==== DATA FOR ANALYSIS ====

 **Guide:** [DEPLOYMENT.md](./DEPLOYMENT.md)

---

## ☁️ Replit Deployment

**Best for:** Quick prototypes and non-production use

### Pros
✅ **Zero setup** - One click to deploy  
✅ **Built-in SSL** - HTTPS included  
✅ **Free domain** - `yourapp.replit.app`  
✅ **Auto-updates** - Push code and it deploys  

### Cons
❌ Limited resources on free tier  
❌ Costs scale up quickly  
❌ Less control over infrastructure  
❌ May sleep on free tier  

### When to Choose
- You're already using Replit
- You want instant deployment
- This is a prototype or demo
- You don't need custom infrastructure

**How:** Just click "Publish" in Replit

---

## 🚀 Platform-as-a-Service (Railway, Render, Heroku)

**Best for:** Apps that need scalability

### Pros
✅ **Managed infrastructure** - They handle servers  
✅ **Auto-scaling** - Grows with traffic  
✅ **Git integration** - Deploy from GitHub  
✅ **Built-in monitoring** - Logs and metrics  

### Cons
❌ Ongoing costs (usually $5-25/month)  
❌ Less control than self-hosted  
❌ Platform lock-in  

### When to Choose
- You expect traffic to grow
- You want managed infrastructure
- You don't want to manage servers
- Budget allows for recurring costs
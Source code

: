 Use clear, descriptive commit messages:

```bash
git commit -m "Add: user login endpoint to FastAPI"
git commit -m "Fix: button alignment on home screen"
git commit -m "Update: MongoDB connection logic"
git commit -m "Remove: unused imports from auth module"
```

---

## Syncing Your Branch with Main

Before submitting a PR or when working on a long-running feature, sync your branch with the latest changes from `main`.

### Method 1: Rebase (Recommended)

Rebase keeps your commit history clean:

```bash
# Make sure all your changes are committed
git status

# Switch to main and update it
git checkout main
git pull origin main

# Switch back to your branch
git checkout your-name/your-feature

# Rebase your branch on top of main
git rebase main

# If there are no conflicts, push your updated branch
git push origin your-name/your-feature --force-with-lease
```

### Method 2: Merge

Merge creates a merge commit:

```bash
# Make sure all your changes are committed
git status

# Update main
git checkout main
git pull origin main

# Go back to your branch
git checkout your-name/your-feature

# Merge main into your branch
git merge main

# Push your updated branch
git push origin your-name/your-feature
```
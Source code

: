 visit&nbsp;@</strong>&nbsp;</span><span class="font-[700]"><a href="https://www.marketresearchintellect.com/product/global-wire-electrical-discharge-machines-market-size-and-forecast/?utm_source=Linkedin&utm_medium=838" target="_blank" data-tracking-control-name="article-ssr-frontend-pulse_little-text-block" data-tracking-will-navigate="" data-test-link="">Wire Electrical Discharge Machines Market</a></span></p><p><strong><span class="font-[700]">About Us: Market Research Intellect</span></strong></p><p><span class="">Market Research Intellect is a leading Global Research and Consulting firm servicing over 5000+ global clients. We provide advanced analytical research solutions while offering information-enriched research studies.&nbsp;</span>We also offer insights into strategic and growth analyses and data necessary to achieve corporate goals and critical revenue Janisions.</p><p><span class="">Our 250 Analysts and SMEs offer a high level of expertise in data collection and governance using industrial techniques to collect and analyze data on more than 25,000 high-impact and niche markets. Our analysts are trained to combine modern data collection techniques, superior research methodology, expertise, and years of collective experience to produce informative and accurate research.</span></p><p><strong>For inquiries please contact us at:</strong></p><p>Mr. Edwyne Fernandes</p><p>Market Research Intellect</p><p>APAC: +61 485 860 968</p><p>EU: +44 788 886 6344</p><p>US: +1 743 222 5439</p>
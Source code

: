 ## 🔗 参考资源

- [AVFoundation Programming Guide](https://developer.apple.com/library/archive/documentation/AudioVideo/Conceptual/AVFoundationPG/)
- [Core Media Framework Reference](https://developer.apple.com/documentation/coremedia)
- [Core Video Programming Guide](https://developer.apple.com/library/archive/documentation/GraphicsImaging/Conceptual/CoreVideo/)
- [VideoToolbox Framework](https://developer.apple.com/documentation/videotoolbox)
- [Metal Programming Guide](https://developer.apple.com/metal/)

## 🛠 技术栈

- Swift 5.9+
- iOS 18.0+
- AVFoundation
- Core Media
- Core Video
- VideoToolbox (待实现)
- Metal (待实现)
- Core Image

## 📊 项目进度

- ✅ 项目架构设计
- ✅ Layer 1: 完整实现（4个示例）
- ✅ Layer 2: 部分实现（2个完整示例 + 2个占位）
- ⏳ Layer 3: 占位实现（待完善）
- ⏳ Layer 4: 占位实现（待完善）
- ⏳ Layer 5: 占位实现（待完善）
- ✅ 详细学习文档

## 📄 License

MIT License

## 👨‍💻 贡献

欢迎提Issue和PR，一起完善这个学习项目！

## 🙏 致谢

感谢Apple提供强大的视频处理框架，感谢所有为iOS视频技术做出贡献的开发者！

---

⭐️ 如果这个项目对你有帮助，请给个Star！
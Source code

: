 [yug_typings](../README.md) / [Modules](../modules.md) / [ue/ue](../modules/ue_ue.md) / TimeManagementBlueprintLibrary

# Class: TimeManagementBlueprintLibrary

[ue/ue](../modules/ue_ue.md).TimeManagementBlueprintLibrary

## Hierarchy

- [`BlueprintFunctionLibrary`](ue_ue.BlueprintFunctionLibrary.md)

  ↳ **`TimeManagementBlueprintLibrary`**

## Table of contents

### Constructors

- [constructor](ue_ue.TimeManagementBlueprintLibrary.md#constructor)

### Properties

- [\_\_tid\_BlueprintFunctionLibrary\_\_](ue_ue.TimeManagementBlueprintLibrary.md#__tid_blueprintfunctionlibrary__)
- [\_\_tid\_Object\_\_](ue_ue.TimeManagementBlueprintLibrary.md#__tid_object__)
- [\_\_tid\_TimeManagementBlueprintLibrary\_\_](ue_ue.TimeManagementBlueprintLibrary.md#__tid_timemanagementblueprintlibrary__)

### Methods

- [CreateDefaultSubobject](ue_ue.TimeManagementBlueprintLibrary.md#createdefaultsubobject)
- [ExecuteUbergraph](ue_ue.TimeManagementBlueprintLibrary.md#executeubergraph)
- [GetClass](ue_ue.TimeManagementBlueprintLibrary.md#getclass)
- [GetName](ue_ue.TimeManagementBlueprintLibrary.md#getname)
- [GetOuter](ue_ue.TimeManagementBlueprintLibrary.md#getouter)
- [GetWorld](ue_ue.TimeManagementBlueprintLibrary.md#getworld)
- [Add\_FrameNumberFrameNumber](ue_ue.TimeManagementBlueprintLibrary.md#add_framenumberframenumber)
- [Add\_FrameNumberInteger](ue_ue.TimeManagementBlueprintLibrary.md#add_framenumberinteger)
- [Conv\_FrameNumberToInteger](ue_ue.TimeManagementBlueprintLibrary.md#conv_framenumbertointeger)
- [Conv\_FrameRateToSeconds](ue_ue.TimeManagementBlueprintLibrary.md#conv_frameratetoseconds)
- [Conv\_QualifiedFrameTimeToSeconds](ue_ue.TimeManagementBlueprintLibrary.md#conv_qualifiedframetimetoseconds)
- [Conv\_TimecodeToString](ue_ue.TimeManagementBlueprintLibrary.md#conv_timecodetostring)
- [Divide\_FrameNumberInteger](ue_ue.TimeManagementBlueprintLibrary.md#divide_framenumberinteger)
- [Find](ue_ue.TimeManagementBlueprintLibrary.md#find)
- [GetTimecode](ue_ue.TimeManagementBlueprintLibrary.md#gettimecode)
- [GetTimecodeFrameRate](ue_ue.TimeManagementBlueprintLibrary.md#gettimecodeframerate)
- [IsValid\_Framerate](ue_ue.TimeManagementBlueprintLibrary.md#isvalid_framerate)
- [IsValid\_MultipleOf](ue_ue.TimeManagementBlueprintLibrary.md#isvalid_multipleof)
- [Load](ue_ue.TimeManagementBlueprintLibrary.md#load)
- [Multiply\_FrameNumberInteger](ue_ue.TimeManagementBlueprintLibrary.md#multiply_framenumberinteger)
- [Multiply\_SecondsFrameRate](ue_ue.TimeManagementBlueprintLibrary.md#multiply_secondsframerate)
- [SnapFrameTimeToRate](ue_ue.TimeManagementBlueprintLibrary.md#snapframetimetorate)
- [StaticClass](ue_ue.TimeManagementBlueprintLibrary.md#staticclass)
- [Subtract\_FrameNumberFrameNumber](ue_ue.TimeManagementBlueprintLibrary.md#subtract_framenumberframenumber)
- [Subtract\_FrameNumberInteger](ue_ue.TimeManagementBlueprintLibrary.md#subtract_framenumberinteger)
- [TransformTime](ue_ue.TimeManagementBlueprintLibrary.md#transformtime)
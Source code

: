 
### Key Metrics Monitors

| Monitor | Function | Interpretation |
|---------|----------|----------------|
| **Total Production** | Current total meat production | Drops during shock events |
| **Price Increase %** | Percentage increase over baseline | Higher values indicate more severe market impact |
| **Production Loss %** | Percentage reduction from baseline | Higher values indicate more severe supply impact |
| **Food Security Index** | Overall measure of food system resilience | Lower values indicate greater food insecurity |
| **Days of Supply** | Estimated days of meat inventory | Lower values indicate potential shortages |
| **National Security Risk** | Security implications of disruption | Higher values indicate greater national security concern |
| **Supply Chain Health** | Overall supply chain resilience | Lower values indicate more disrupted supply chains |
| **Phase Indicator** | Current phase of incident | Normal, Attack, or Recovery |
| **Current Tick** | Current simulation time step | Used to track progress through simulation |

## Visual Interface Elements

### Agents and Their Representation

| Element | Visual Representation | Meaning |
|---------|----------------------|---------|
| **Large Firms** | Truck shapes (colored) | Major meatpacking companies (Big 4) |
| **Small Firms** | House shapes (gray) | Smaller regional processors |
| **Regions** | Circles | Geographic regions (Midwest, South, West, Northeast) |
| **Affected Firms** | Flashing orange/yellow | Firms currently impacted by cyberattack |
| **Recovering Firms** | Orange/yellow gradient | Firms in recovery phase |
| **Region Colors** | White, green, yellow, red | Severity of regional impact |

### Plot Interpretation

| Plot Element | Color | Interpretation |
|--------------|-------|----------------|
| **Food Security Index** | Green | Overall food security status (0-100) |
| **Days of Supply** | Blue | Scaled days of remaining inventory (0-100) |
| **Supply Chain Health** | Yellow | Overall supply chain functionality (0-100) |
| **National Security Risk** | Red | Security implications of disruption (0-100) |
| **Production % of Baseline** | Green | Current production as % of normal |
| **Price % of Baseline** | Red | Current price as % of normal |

====

= WHAT YOU HAVE TO DO =
Of all the entries above, output exactly the lines between the one holding "resources on free tier" and the one holding "- You don't want to manage servers", inclusive.

= RESULT OF THE EXERCISE =
❌ Limited resources on free tier  
❌ Costs scale up quickly  
❌ Less control over infrastructure  
❌ May sleep on free tier  

### When to Choose
- You're already using Replit
- You want instant deployment
- This is a prototype or demo
- You don't need custom infrastructure

**How:** Just click "Publish" in Replit

---

## 🚀 Platform-as-a-Service (Railway, Render, Heroku)

**Best for:** Apps that need scalability

### Pros
✅ **Managed infrastructure** - They handle servers  
✅ **Auto-scaling** - Grows with traffic  
✅ **Git integration** - Deploy from GitHub  
✅ **Built-in monitoring** - Logs and metrics  

### Cons
❌ Ongoing costs (usually $5-25/month)  
❌ Less control than self-hosted  
❌ Platform lock-in  

### When to Choose
- You expect traffic to grow
- You want managed infrastructure
- You don't want to manage servers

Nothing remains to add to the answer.